Wenn die Kinder erst einmal ausgezogen sind, bleibt ein leerer Raum zurück. Das dadurch entstandene Vakuum im Leben einer alleinerziehenden Mutter hat die österreichische Schriftstellerin Doris Knecht mit dem Erstellen „Einer vollständigen Liste aller Dinge, die ich vergessen habe“, so der Titel ihres letzten Romans, ausgefüllt. In den Umzugskisten des Übergangs von einer Phase in die andere, in der man beginnt, sich für Todesanzeigen zu interessieren, sammelt sich der Ertrag eines Frauenlebens: Manches davon kommt mit, anderes kann weg. Aber wie sieht es im Hinblick auf letzteres eigentlich mit Männern aus? Darauf gibt der neue Roman eine Antwort: „Ja, nein, vielleicht“.

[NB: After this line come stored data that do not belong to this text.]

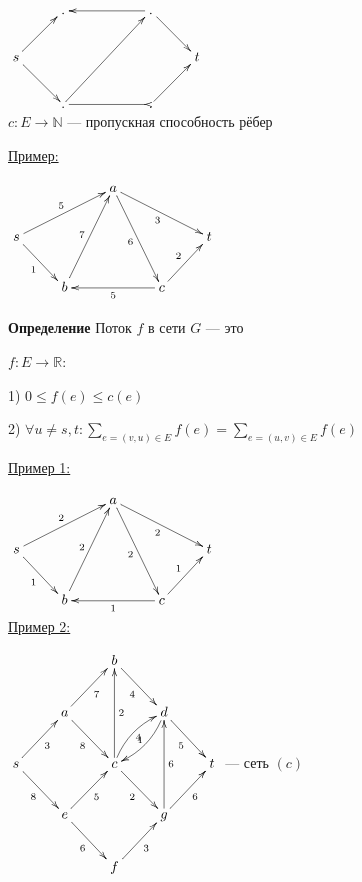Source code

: \documentclass[a4paper, 12pt] {article}
\begin{document}
 $ \begin{matrix}
 	\xymatrix{
 		& . \ar@{<-}[rr] \ar@{<-}[ld] & & . \ar@{->}[rd] \\
 		s \ar@{->}[rd] & & & & t \ar@{<-}[ld] \\
 		& . \ar@{-<}[rr] \ar@{->}[rruu] & & .  \\
 	}
 \end{matrix} $\\

$ c: E \rightarrow \mathbb N$ --- пропускная способность рёбер

\underline{Пример:}

$\begin{matrix}
	\xymatrix{
		& & a \ar@{->}[rdr]_3 \ar@{->}[rdd]_6 \ar@{<-}[ldd]_7 \ar@{<-}[lld]_5 \\
		s \ar@{->}[rd]_1 & & & & t \ar@{<-}[ld]_2 \\
		& b \ar@{<-}[rr]_5 &  & c  \\
	}
\end{matrix}$

\textbf{Определение} Поток $ f $ в сети $ G $ --- это 

$ f: E \rightarrow \mathbb R$:

1) $ 0 \le f(e) \le c(e) $

2) $ \forall u \ne s, t: \sum_{e =(v, u) \in E} f(e) = \sum_{e =(u, v) \in E} f(e) $
\newpage

\underline{Пример 1:}

$\begin{matrix}
	\xymatrix{
		& & a \ar@{->}[rdr]_2 \ar@{->}[rdd]_2 \ar@{<-}[ldd]_2 \ar@{<-}[lld]_2 \\
		s \ar@{->}[rd]_1 & & & & t \ar@{<-}[ld]_1 \\
		& b \ar@{<-}[rr]_1 &  & c  \\
	}
\end{matrix}$\\

\underline{Пример 2:}

$\begin{matrix}
	\xymatrix{
		& & b \ar@{->}[rd]_4 \\
	& a \ar@{->}[rd]_8 \ar@{->}[ru]_7 & & d \ar@{->}[rd]_5 \ar@/^/[dl]_4 \\
	s \ar@{->}[rd]_8 \ar@{->}[ru]_3 & & c \ar@{->}[uu]_2 \ar@{->}[rd]_2 \ar@/^/[ru]_1 & & t \\
	& e \ar@{->}[rd]_6 \ar@{->}[ru]_5 & & g \ar@{->}[ru]_6 \ar@{->}[uu]_6 \\
	& & f \ar@{->}[ru]_3
	}
\end{matrix}$ --- сеть $ (c) $ \\
\end{document}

Doris Knecht Foto: Heribert Corn
Doch zunächst drohen erst einmal neue Hohlräume, und zwar im Mund der Autorin, die man so nennen darf, weil die Ich-Erzählerin nicht nur bereitwillig Einblicke in das Innenleben ihrer Mundhöhle gewährt, sondern auch in die Entstehung eines Romans – desselben, den man gerade in den Händen hält. Ein Zahn ist dabei, sich zu verabschieden, Parodontose: „Jetzt bin ich ein beginnender Reparaturfall.“ Und es ist nicht der einzige. In ihrem Landhaus ziehen sich Risse durch Decken und Wände, unter dem Dach wütet ein unsichtbarer Marder, was, wie die Autorin bemerkt, ein wiederkehrendes Thema in der deutschsprachigen Literatur ihrer Generation zu sein scheint: „Unsichtbare Tiere, die in den Dächern rumoren, sie verängstigen uns und rauben uns den Schlaf.“
Dass sie sich zum Schreiben ihres neuen Romans aufs Land zurückgezogen hat, hängt mit einem weiteren Schadensfall zusammen. In ihrer Stadtwohnung rumort ein fremder Mann, den eine ihrer Schwestern eingeschleppt hat, die dort vorübergehend um Asyl gebeten hat, offenbar steht es in deren Ehe nicht mehr zum Besten. Mit diesem Kapitel hat die Autorin längst abgeschlossen: „Die meisten Männer machen einem nur Schwierigkeiten“, zumal wenn man wie sie ein Faible für Verrückte hat: „Narzissten, Borderliner, Depressive, Sexsüchtige, Junkies, whatever, ich kenne sie alle, und immer schnalle ich es erst hinterher, wenn der Vorhang schon gefallen ist.“ Doch damit soll Schluss sein. Ihre Zwillinge hat sie alleine aufgezogen und sich mit einem Leben jenseits aller Paarbildungen in heiterer Selbstgenügsamkeit arrangiert.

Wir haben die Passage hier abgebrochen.